Pour rappel, en début de semaine, dans une lettre adressée aux membres du comité (représentants des organisations syndicales, parentales et lycéennes et de l'administration), le ministre de l’Éducation nationale a annoncé qu'en français, le nombre de textes au programme, dont l'importance suscitait des inquiétudes, sera réduit. Les lycéens de première générale étudieront entre 20 et 24 textes au lieu des 24 initialement prévus. Ceux de première technologique entre 13 et 16 textes, contre 16 prévus. En anglais, les élèves pourront désormais choisir entre « anglais » (plutôt tourner vers des débouchés littéraires) et « anglais, monde contemporain ». En mathématiques, où des craintes ont également été exprimées, Jean-Michel Blanquer a estimé « qu’elles n’étaient pas justifiées puisque deux tiers des élèves ont choisi la spécialité de mathématique ». « Nous assumons que ce programme soit exigeant » tout en vantant le système trois, six, neuf (heures) en terminale (selon les options et spécialités).

Le bac:  « Quelque chose de parfois un peu artificiel »

Globalement sur la réforme du baccalauréat, le ministre a considéré que l’épreuve du baccalauréat ne devait plus être « quelque chose de parfois un peu artificiel ». « La refonte de l’ensemble des programmes général et technologique et professionnel traduit un plus haut niveau d’exigence et nous l’assumons totalement ». Dans cet esprit, dès le 20 janvier, les élèves de premières passeront les épreuves communes de contrôle continu (E3C) du baccalauréat nouvelle formule en histoire-géographie, langue vivante 1 et 2 pour le général et mathématiques pour les classes technologiques.

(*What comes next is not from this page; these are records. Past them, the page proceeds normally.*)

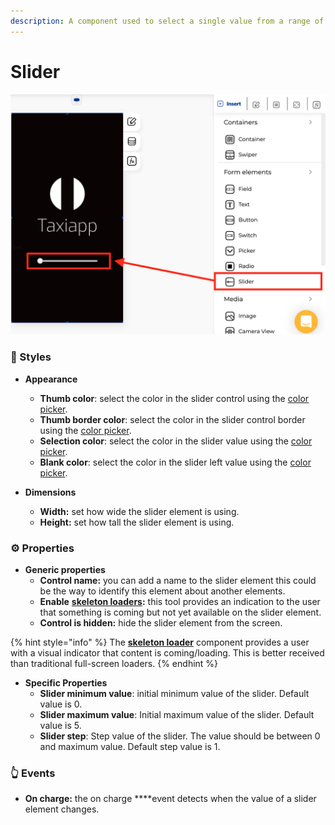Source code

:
 ```yaml
---
description: A component used to select a single value from a range of values.
---
```


# Slider

![](../../../.gitbook/assets/captura-de-pantalla-2020-02-07-a-la-s-9.34.30.png)



### 🎨 Styles

* **Appearance**

  * **Thumb color**: select the color in the slider control using the [color picker](../../styles/color-picker.md). 
  * **Thumb border color**: select the color in the slider control border using the [color picker](../../styles/color-picker.md).  
  * **Selection color**: select the color in the slider value using the [color picker](../../styles/color-picker.md).   
  * **Blank color**: select the color in the slider left value using the [color picker](../../styles/color-picker.md).

* **Dimensions**
  * **Width:** set how wide the slider element is using.
  * **Height:** set how tall the slider element is using.

### ⚙ Properties

* **Generic properties**
  * **Control name:** you can add a name to the slider element this could be the way to identify this element about another elements.
  * **Enable** [**skeleton loaders**](../../styles/skeleton-loader.md)**:** this tool provides an indication to the user that something is coming but not yet available on the slider element.
  * **Control is hidden:** hide the slider element from the screen.

{% hint style="info" %}
The [**skeleton loader**](../../styles/skeleton-loader.md) component provides a user with a visual indicator that content is coming/loading. This is better received than traditional full-screen loaders.
{% endhint %}

* **Specific Properties**
  * **Slider minimum value**: initial minimum value of the slider. Default value is 0.
  * **Slider maximum value**: Initial maximum value of the slider. Default value is 5.
  * **Slider step**: Step value of the slider. The value should be between 0 and maximum value. Default step value is 1.

### 👆 Events

* **On charge:** the on charge ****event detects when the value of a slider element changes.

« Aucune formation ne pourra exiger telle ou telle combinaison de spécialités »

Concernant la réforme de Parcoursup, Frédérique Vidal a tenu à préciser « qu’aucune formation ne pourra exiger telle ou telle combinaison de spécialités (au lycée) ». « Mais il va de soi que cette liberté doit prendre en compte quelques réalités fondamentales. Ne jamais avoir suivi de spécialités scientifiques lorsque l’on veut devenir ingénieur (…) il y a quand même une réalité qui prévaut » a-t-elle prévenu. La ministre en charge de l’Enseignement supérieur s’est félicitée aussi de la mise en place de Licence accès aux études de santé. « C’est-à-dire licences construites sur la base d’autres disciplines avec des mineurs santé (…) pour intégrer les études de santé en deuxième année » a-t-elle expliqué.

Le sénateur communiste, Pierre Ouzoulias lui a fait remarquer qu’en 2018, 178 000 bacheliers pro avaient pu accéder à des études supérieures. « Mais cette année, il n’y en a plus que 170 000 ».

Pour Frédérique Vidal, l’explication peut se trouver dans « la généralisation de l’avis de poursuite d’études du conseil de classe ». « Est-ce qu’il y a eu une forme de démoralisation parce qu’ils avaient un avis négatif ? Ça fait partie des éléments qui font qu’on peut se poser un certain nombre de questions qu’on ne serait pas posées auparavant ».